Volví a clavar la vista en mis manos que mantenía sobre las rodillas. Luego levanté los ojos y miré a Shimamoto. Estaba esperando a que yo prosiguiera.
—Pero ahora las cosas son un poco distintas. Ahora soy un empresario. Invierto capital y lo recupero. Ni soy un artista ni estoy creando nada. Ni siquiera puede decirse que aquí esté fomentando el arte. Me guste o no, en un lugar como éste no se espera nada de eso. Y para quien administra es mucho más fácil tratar con tipos educados y pulcros. ¡Qué le vamos a hacer! El mundo no puede estar lleno de Charlie Parkers.
Pidió otro cóctel. Encendió otro cigarrillo. Hubo un largo silencio. Shimamoto parecía absorta en sus pensamientos. Oí que el contrabajo tocaba el largo solo de
Embraceable You.
De vez en cuando, el pianista lo acompañaba con unos acordes, y el batería, anegado en sudor, tomaba un trago. Un cliente habitual se me acercó e intercambiamos unas palabras.
—Oye, Hajime —me dijo Shimamoto mucho después—. ¿Conoces algún río? Limpio como un riachuelo de montaña, no muy grande, cuyas aguas no se estanquen y fluyan hacia el mar. Mejor que la corriente sea rápida.
La miré sorprendido.
—¿Un río? —pregunté. No entendía de qué me estaba hablando. Su rostro no traslucía ninguna emoción.

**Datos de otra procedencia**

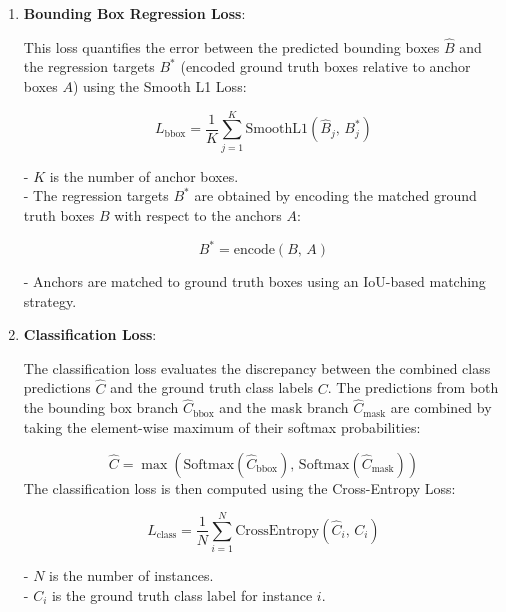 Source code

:\begin{enumerate}
    \item \textbf{Bounding Box Regression Loss}:

    This loss quantifies the error between the predicted bounding boxes \( \hat{B} \) and the regression targets \( B^* \) (encoded ground truth boxes relative to anchor boxes \( A \)) using the Smooth L1 Loss:
    
    \begin{equation}
        L_{\text{bbox}} = \frac{1}{K} \sum_{j=1}^{K} \text{SmoothL1}\left( \hat{B}_j, \, B^*_j \right) \tag{12}
    \end{equation}
    
    - \( K \) is the number of anchor boxes. \\ 
    - The regression targets \( B^* \) are obtained by encoding the matched ground truth boxes \( B \) with respect to the anchors \( A \):
    
      \begin{equation}
        B^* = \text{encode}\left( B, \, A \right) \tag{13}
      \end{equation}
    
    - Anchors are matched to ground truth boxes using an IoU-based matching strategy.

    \newpage
    \item \textbf{Classification Loss}:

    The classification loss evaluates the discrepancy between the combined class predictions \( \hat{C} \) and the ground truth class labels \( C \). 
    The predictions from both the bounding box branch \( \hat{C}_{\text{bbox}} \) and the mask branch \( \hat{C}_{\text{mask}} \) are combined by 
    taking the element-wise maximum of their softmax probabilities:
    
    \begin{equation}
        \hat{C} = \max\left( \text{Softmax}\left( \hat{C}_{\text{bbox}} \right), \, \text{Softmax}\left( \hat{C}_{\text{mask}} \right) \right) \tag{14}
    \end{equation}    
    The classification loss is then computed using the Cross-Entropy Loss:
    
    \begin{equation}
        L_{\text{class}} = \frac{1}{N} \sum_{i=1}^{N} \text{CrossEntropy}\left( \hat{C}_i, \, C_i \right) \tag{15}
    \end{equation}
    
    - \( N \) is the number of instances. \\
    - \( C_i \) is the ground truth class label for instance \( i \).

\end{enumerate}


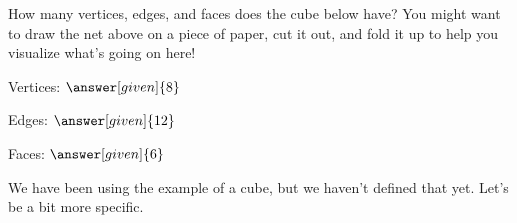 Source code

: \documentclass{ximera}
\begin{document}
\begin{question}
How many vertices, edges, and faces does the cube below have? You might want to draw the net above on a piece of paper, cut it out, and fold it up to help you visualize what's going on here!
\begin{image}

Vertices: $\answer[given]{8}$

Edges: $\answer[given]{12}$

Faces: $\answer[given]{6}$
\end{image}
\end{question}

We have been using the example of a cube, but we haven't defined that yet. Let's be a bit more specific.
\end{document}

Me miraba sin intención aparente de decir nada. En silencio, como si estuviera contemplando un paisaje lejano. Tuve la sensación de que yo, en realidad, me encontraba muy lejos de ella. De que tal vez estuviésemos separados por una distancia inimaginable. Al pensarlo, me asaltó la tristeza. En sus ojos había algo que me hizo sentir esa distancia.

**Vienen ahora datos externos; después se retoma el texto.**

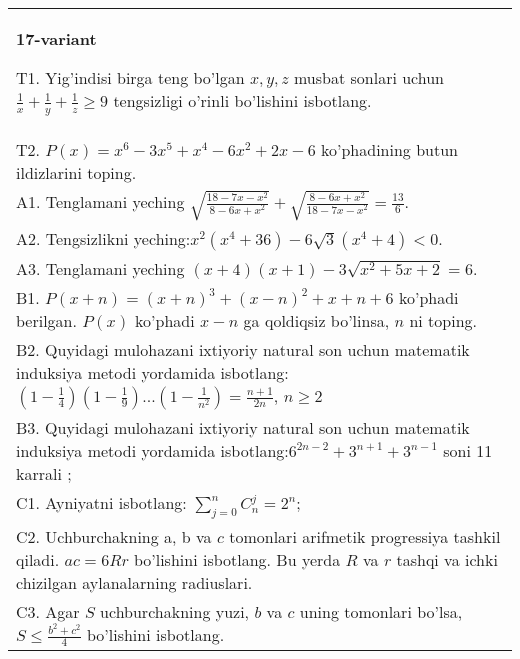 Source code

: \documentclass{article}
\begin{document}
\begin{tabular}{m{17cm}}
\textbf{17-variant}
\newline

T1. Yig'indisi birga teng bo'lgan \(x,y,z\) musbat sonlari uchun \(\frac{1}{x} + \frac{1}{y} + \frac{1}{z} \geq 9\) tengsizligi o'rinli bo'lishini isbotlang. \\
T2. \(P(x) = x^{6} - 3x^{5} + x^{4} - 6x^{2} + 2x - 6\) ko'phadining butun ildizlarini toping. \\
A1. Tenglamani yeching \(\sqrt{\frac{18 - 7x - x^{2}}{8 - 6x + x^{2}}} + \sqrt{\frac{8 - 6x + x^{2}}{18 - 7x - x^{2}}} = \frac{13}{6}\). \\
A2. Tengsizlikni yeching:\(x^{2}\left( x^{4} + 36 \right) - 6\sqrt{3}\left( x^{4} + 4 \right) < 0\). \\
A3. Tenglamani yeching \((x + 4)(x + 1) - 3\sqrt{x^{2} + 5x + 2} = 6\). \\
B1. \(P(x + n) = (x + n)^{3} + (x - n)^{2} + x + n + 6\) ko'phadi berilgan. \(P(x)\) ko'phadi \(x - n\) ga qoldiqsiz bo'linsa, \(n\) ni toping. \\
B2. Quyidagi mulohazani ixtiyoriy natural son uchun matematik induksiya metodi yordamida isbotlang: \(\left( 1 - \frac{1}{4} \right)\left( 1 - \frac{1}{9} \right)...\left( 1 - \frac{1}{n^{2}} \right) = \frac{n + 1}{2n}\), \(n \geq 2\) \\
B3. Quyidagi mulohazani ixtiyoriy natural son uchun matematik induksiya metodi yordamida isbotlang:\(6^{2n - 2} + 3^{n + 1} + 3^{n - 1}\) soni 11 karrali ; \\
C1. Ayniyatni isbotlang: \(\sum_{j = 0}^{n}C_{n}^{j} = 2^{n}\); \\
C2. Uchburchakning a, b va \(c\) tomonlari arifmetik progressiya tashkil qiladi. \(ac = 6Rr\) bo'lishini isbotlang. Bu yerda \(R\) va \(r\) tashqi va ichki chizilgan aylanalarning radiuslari. \\
C3. Agar \(S\) uchburchakning yuzi, \(b\) va \(c\) uning tomonlari bo'lsa, \(S \leq \frac{b^{2} + c^{2}}{4}\) bo'lishini isbotlang. \\

\end{tabular}
\vspace{1cm}
\end{document}
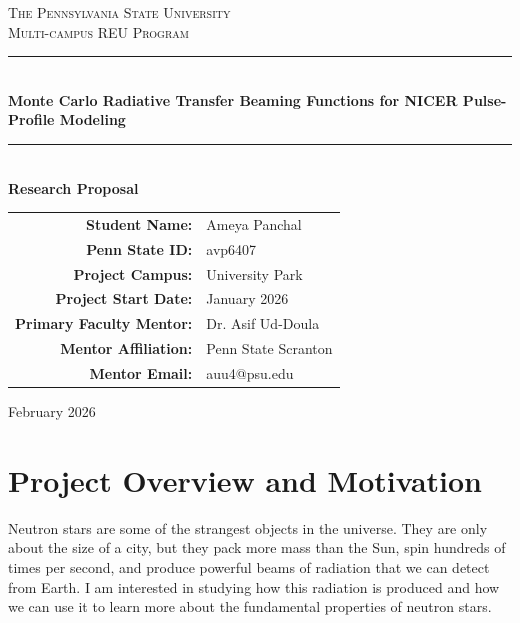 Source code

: \documentclass[11pt]{article}
\begin{document}
\begin{titlepage}
    \centering
    \vspace*{2cm}
    
    {\Large\textsc{The Pennsylvania State University}}\\[0.3cm]
    {\large\textsc{Multi-campus REU Program}}\\[2cm]
    
    \rule{\textwidth}{1.5pt}\\[0.5cm]
    {\LARGE\bfseries Monte Carlo Radiative Transfer Beaming Functions for NICER Pulse-Profile Modeling}\\[0.5cm]
    \rule{\textwidth}{1.5pt}\\[2cm]
    
    {\Large\textbf{Research Proposal}}\\[3cm]
    
    \begin{tabular}{rl}
        \textbf{Student Name:} & Ameya Panchal \\[0.5em]
        \textbf{Penn State ID:} & avp6407 \\[0.5em]
        \textbf{Project Campus:} & University Park \\[0.5em]
        \textbf{Project Start Date:} & January 2026 \\[0.5em]
        \textbf{Primary Faculty Mentor:} & Dr. Asif Ud-Doula \\[0.5em]
        \textbf{Mentor Affiliation:} & Penn State Scranton \\[0.5em]
        \textbf{Mentor Email:} & auu4@psu.edu \\
    \end{tabular}
    
    \vfill
    
    {\large February 2026}
    
\end{titlepage}


\section*{Project Overview and Motivation}
Neutron stars are some of the strangest objects in the universe. They are only about the size of a city, but they pack more mass than the Sun, spin hundreds of times per second, and produce powerful beams of radiation that we can detect from Earth. I am interested in studying how this radiation is produced and how we can use it to learn more about the fundamental properties of neutron stars.
\end{document}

—¿A qué viene ahora lo del río? —le pregunté.
—Se me ha ocurrido de pronto —dijo—. ¿Conoces alguno así?
Cuando era estudiante, había viajado en solitario por todo el país sólo con un saco de dormir. Había visto muchos ríos en Japón. Pero no recordaba ninguno como el que ella me decía.

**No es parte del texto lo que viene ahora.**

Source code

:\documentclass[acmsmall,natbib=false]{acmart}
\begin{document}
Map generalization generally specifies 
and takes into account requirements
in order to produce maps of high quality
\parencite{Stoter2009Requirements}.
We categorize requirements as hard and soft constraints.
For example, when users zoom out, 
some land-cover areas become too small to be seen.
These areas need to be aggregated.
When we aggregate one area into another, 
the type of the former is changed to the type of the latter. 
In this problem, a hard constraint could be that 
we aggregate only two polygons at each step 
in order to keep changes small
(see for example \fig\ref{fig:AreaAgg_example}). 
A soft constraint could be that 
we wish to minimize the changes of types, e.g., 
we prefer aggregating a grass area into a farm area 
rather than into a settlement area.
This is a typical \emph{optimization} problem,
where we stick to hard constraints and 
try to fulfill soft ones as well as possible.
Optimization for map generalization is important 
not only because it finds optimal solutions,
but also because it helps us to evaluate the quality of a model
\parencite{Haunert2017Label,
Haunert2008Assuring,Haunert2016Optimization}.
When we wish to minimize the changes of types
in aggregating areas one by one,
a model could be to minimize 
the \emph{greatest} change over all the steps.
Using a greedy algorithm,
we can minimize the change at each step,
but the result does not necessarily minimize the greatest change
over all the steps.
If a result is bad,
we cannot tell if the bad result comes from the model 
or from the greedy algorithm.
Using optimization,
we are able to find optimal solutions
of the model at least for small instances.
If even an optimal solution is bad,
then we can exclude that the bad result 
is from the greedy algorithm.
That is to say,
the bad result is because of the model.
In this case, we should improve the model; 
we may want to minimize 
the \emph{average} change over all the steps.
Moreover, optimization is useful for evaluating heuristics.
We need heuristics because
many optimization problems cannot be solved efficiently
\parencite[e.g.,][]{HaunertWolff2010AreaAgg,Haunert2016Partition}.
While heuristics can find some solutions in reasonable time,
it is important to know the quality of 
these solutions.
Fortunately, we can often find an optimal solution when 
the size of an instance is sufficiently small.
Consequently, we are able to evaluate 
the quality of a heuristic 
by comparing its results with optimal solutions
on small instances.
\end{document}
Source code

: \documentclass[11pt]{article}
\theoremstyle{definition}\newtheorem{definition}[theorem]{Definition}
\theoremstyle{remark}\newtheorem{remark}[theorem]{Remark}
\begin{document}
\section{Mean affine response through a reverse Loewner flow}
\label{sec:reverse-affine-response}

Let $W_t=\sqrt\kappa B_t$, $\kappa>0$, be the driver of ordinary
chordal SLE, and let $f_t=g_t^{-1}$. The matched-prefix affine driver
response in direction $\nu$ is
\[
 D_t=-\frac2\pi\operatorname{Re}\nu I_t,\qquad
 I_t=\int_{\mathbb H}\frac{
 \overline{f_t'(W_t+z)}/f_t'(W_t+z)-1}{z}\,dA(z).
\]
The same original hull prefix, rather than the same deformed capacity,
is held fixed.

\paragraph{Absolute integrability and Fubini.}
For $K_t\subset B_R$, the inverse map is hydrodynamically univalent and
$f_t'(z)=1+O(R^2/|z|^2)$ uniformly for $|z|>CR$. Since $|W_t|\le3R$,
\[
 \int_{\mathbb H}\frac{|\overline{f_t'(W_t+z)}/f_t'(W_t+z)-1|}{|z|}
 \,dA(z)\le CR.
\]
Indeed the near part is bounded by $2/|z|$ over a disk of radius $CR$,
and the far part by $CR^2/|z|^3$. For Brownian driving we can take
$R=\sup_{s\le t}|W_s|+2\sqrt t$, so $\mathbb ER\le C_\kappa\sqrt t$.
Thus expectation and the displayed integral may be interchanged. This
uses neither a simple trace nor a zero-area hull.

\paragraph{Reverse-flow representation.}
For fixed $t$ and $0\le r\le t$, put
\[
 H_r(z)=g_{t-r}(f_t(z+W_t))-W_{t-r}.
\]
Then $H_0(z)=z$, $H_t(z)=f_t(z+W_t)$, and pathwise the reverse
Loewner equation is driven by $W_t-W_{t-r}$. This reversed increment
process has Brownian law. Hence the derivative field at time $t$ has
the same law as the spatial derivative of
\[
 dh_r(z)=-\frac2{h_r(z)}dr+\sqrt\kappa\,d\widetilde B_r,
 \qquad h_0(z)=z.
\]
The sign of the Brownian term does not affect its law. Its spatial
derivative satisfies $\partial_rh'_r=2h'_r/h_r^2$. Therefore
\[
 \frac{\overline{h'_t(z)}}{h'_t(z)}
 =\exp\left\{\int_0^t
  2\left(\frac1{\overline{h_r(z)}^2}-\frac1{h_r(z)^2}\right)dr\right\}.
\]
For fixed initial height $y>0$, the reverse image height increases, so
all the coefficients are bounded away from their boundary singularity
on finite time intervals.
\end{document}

—En la costa del mar de Japón creo que hay uno —dije tras reflexionar un rato—. No recuerdo cómo se llama. Pero está en la prefectura de Ishikawa. Si fuera allí, lo encontraría. Creo que es el que más se acerca a tu descripción.
Me acordaba muy bien de ese río. Había ido allí durante unas vacaciones de otoño del segundo o tercer curso de universidad. Las hojas rojas de los árboles eran preciosas y las montañas de los alrededores parecían teñidas de sangre. Las montañas bordeaban la costa, la corriente del río era hermosa y, de vez en cuando, el bramido de un ciervo surgía desde el interior del bosque. Recordaba haber comido allí un delicioso pescado.
—¿Podrías llevarme? —preguntó.
—Está en Ishikawa —le dije con voz seca—. No es como ir a Enoshima. Se tiene que tomar un avión y, una vez allí, hay más de una hora en coche. Se tiene que pasar la noche fuera y supongo que entenderás que ahora no puedo.
Shimamoto cambió de posición sobre el taburete, se sentó encarada hacia mí y me miró de frente.
—Oye, Hajime. Sé muy bien que no debería pedirte una cosa así. Soy consciente del problema que te causo. Pero eres la única persona a quien puedo pedirle este favor. Es imprescindible que vaya, y no puedo ir sola. No tengo a nadie más a quien pedírselo.